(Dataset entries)
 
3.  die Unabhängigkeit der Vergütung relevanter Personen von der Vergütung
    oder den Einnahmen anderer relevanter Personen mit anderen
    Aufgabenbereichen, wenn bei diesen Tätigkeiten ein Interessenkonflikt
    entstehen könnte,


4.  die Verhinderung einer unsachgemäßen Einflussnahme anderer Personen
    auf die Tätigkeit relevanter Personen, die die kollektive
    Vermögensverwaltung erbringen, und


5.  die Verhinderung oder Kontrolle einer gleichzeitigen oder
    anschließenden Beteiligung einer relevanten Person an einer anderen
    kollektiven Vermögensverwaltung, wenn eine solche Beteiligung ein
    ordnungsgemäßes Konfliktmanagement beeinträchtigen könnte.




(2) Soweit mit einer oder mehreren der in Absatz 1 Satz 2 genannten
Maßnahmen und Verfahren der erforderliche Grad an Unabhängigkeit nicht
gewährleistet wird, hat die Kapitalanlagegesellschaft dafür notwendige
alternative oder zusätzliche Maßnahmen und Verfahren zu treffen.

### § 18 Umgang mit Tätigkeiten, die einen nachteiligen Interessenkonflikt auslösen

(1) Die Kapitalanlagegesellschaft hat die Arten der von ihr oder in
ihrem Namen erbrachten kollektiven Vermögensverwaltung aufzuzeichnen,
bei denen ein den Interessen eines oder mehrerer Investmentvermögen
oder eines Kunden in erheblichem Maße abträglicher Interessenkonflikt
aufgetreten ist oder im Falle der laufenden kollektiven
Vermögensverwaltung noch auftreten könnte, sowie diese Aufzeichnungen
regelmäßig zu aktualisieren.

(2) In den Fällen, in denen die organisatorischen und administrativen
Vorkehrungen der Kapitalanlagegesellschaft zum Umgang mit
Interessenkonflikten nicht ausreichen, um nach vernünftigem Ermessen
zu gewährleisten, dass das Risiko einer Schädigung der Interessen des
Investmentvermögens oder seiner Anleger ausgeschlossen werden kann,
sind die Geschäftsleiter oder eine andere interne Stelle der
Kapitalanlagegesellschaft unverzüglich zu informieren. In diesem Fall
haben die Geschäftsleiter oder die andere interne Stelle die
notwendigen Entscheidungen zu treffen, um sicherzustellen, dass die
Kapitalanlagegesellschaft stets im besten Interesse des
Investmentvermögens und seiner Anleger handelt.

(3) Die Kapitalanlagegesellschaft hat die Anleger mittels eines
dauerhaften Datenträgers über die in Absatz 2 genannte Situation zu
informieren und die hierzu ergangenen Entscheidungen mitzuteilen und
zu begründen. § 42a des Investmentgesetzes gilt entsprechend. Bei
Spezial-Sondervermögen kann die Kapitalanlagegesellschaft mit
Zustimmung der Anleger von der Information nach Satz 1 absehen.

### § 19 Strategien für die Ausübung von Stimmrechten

* _Activity_
Your reply must contain exactly the lines from the first line of the data through the line holding "Einflussnahme anderer Personen", and nothing more.

* _Exercise solution_
3.  die Unabhängigkeit der Vergütung relevanter Personen von der Vergütung
    oder den Einnahmen anderer relevanter Personen mit anderen
    Aufgabenbereichen, wenn bei diesen Tätigkeiten ein Interessenkonflikt
    entstehen könnte,


4.  die Verhinderung einer unsachgemäßen Einflussnahme anderer Personen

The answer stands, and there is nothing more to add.